Las creaciones musicales de Bach y Mozart son sus preferidas; la pintura flamenca, las obras de Velázquez, El Greco, Leonardo da Vinci, Miguel Ángel; la escultura también le encanta: un gusto esencialmente clásico y elegante.

Su país favorito es España, pero para él México es la ciudad más bella del planeta. Presume conocer muchos lugares hermosos alrededor del mundo: Francia con sus vinos y quesos, la campiña italiana, Inglaterra y sus museos, el Báltico, San Petersburgo, Roma, Viena, Praga; las bellezas naturales de las cataratas de Iguazú en Brasil, Argentina, los lagos de Chile, Perú y Machu Picchu, el Medio Oriente, Japón, Turquía, Jerusalén, Nueva Zelanda.

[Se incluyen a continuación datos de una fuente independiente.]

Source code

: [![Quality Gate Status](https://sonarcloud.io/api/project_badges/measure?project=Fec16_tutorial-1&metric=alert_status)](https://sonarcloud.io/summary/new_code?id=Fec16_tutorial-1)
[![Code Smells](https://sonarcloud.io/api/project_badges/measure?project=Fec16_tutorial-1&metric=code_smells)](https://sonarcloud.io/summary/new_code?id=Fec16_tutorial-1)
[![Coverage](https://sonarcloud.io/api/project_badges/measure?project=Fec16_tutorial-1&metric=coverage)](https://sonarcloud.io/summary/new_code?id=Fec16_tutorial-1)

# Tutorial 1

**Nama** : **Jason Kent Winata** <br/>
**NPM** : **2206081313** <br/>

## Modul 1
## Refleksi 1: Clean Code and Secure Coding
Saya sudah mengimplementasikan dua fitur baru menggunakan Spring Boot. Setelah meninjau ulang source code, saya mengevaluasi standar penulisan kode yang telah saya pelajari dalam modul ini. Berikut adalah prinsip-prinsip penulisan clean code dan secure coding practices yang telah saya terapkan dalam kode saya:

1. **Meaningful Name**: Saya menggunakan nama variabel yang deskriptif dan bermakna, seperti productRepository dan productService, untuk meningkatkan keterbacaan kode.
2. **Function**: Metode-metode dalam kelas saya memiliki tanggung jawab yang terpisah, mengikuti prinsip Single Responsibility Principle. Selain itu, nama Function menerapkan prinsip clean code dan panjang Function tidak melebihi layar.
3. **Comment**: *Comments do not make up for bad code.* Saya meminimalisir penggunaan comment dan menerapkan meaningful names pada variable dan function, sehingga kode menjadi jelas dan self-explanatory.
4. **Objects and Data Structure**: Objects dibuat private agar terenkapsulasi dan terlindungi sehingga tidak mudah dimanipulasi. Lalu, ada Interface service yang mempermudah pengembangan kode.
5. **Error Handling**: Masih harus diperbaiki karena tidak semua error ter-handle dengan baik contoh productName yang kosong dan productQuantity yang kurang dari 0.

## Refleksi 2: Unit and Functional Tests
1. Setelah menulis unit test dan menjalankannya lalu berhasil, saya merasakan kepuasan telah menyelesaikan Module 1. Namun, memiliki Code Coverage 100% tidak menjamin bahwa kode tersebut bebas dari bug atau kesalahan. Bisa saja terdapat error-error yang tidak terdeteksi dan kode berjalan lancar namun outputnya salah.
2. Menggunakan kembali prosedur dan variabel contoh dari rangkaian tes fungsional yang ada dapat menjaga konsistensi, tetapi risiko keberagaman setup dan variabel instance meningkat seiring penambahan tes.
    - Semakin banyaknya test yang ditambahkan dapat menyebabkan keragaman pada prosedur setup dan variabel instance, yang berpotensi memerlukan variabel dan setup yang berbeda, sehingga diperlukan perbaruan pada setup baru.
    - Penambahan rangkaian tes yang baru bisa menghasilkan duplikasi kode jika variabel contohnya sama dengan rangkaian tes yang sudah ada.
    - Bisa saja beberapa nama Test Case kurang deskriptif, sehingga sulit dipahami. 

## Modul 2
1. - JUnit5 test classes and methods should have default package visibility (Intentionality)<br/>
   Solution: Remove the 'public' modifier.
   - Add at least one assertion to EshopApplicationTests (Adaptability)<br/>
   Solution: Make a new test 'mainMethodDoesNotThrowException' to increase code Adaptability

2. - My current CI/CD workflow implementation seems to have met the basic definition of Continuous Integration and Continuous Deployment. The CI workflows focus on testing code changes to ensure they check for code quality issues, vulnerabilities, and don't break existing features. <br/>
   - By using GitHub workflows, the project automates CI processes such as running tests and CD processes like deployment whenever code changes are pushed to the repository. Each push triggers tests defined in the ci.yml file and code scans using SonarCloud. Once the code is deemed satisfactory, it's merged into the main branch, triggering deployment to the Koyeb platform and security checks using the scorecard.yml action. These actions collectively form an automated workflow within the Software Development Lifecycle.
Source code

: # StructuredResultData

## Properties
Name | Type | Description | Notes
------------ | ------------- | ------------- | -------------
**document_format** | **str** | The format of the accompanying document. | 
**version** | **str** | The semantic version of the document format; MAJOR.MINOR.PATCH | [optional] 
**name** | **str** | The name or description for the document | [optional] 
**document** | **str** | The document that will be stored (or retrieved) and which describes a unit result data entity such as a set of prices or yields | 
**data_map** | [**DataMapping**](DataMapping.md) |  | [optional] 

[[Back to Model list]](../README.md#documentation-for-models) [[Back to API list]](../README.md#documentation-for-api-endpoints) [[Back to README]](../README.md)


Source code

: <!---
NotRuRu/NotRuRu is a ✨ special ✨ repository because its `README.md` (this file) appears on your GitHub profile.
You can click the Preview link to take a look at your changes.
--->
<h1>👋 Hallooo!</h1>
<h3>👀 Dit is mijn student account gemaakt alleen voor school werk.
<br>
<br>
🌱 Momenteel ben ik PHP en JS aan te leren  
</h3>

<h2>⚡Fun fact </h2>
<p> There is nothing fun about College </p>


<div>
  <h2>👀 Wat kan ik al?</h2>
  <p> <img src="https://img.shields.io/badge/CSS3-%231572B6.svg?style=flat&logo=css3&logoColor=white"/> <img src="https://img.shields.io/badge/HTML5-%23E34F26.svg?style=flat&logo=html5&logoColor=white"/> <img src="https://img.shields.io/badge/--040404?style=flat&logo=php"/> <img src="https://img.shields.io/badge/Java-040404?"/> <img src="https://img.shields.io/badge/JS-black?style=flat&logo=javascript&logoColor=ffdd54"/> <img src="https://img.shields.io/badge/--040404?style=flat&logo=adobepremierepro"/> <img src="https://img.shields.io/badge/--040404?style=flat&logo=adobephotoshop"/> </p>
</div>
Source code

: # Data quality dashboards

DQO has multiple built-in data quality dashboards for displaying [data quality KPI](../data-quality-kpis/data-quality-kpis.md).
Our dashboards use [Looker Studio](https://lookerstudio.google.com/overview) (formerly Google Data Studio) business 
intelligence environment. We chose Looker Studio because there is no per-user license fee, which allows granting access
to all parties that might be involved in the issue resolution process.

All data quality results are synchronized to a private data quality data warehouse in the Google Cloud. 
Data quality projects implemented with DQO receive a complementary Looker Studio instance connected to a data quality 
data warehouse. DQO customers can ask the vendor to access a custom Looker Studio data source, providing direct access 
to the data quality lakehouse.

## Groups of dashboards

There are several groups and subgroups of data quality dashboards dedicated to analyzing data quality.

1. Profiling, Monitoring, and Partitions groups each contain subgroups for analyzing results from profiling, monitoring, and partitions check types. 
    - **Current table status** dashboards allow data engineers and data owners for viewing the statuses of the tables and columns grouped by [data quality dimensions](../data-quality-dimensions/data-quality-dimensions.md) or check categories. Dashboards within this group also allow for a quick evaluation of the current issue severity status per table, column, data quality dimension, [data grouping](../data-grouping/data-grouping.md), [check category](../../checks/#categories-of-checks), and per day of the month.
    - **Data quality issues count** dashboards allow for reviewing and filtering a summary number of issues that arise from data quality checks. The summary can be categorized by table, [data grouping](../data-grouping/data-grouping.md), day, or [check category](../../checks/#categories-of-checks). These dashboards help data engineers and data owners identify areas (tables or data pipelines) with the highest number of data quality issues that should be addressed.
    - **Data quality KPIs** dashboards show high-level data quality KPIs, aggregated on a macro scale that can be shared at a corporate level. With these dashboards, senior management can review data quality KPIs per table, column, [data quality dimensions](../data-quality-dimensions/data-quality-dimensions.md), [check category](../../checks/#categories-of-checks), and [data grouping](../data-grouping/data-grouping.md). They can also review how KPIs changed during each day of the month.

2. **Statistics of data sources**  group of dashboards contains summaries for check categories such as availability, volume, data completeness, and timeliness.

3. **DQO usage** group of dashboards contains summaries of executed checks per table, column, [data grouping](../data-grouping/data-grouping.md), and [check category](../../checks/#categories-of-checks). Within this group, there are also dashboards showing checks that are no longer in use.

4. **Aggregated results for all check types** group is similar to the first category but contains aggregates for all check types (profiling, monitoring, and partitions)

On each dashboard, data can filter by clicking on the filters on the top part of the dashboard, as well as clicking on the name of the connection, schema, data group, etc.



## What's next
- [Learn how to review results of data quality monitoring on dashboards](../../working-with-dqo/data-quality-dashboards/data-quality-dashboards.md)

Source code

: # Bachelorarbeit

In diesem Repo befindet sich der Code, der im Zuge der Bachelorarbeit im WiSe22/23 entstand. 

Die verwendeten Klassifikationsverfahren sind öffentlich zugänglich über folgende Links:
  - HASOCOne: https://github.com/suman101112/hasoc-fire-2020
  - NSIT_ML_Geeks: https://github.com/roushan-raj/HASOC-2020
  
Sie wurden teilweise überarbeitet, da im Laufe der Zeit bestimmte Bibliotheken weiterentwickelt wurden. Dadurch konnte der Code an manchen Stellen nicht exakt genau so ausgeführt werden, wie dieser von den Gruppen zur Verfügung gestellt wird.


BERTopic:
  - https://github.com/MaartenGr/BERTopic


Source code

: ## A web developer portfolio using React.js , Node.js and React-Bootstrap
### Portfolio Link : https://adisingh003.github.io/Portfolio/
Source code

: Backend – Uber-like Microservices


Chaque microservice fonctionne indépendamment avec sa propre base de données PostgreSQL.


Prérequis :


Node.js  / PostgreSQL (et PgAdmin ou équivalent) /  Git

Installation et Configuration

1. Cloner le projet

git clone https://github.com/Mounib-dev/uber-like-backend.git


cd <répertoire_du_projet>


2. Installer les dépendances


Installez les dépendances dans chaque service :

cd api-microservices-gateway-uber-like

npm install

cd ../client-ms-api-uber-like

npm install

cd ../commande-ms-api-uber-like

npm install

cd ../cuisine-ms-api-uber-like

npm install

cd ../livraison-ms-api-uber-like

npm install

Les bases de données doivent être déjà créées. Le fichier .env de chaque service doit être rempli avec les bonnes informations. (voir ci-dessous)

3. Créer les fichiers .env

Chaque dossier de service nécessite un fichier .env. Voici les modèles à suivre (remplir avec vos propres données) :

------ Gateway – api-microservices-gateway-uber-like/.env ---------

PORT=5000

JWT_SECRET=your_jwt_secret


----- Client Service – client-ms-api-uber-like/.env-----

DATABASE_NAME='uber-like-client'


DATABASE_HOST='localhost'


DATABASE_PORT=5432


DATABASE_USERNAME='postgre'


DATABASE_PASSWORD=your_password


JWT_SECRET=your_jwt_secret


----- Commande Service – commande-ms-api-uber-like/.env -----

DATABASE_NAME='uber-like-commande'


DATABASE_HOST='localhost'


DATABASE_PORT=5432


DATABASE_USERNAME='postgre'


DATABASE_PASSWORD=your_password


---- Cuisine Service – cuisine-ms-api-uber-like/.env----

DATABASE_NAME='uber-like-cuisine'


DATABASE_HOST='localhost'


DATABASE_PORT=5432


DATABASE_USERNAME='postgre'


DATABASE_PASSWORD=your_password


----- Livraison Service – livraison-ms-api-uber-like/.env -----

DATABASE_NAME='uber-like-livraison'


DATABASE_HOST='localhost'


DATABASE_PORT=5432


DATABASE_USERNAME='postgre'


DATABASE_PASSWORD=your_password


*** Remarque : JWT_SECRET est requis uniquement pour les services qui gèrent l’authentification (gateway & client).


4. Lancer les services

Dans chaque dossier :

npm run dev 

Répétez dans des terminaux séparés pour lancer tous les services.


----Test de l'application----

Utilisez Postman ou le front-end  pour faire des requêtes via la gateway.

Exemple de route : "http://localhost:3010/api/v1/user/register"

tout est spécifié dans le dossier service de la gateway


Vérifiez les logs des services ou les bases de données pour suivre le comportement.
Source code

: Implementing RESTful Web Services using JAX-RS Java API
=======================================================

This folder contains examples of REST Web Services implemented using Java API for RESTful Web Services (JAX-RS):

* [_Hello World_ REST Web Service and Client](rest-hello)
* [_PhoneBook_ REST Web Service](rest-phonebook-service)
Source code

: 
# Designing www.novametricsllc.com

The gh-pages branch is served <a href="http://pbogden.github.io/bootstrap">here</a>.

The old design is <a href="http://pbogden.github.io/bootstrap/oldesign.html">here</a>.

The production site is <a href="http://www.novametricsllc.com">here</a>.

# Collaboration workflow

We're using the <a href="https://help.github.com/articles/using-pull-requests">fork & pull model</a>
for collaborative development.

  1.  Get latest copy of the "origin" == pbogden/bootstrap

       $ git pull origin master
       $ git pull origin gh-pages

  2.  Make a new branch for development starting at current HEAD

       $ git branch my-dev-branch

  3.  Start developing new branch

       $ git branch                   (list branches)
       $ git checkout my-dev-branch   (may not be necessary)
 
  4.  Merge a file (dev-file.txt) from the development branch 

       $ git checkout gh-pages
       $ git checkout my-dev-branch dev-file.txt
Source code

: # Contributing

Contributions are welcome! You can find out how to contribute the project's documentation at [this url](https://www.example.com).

El doctor Villalobos tiene un escrito acerca de sus viajes aunque no ha sido publicado, y cuya dedicatoria es para sus nietos, “ya que me haga viejo lo voy a hacer”, dice entre risas, porque a pesar de ser una persona mayor, no se considera viejo.

A sus noventa años asegura: “La vida en realidad es una serie de oportunidades, cada momento es una oportunidad que tienes que aprovechar, cada instante de tu vida tiene un significado”, y aconsejó: “tengan siempre mucho amor a la vida, fijen siempre un objetivo o varios, síganlo y siempre procuren cumplir con su deber, eso los va a estimular a seguir trabajando”.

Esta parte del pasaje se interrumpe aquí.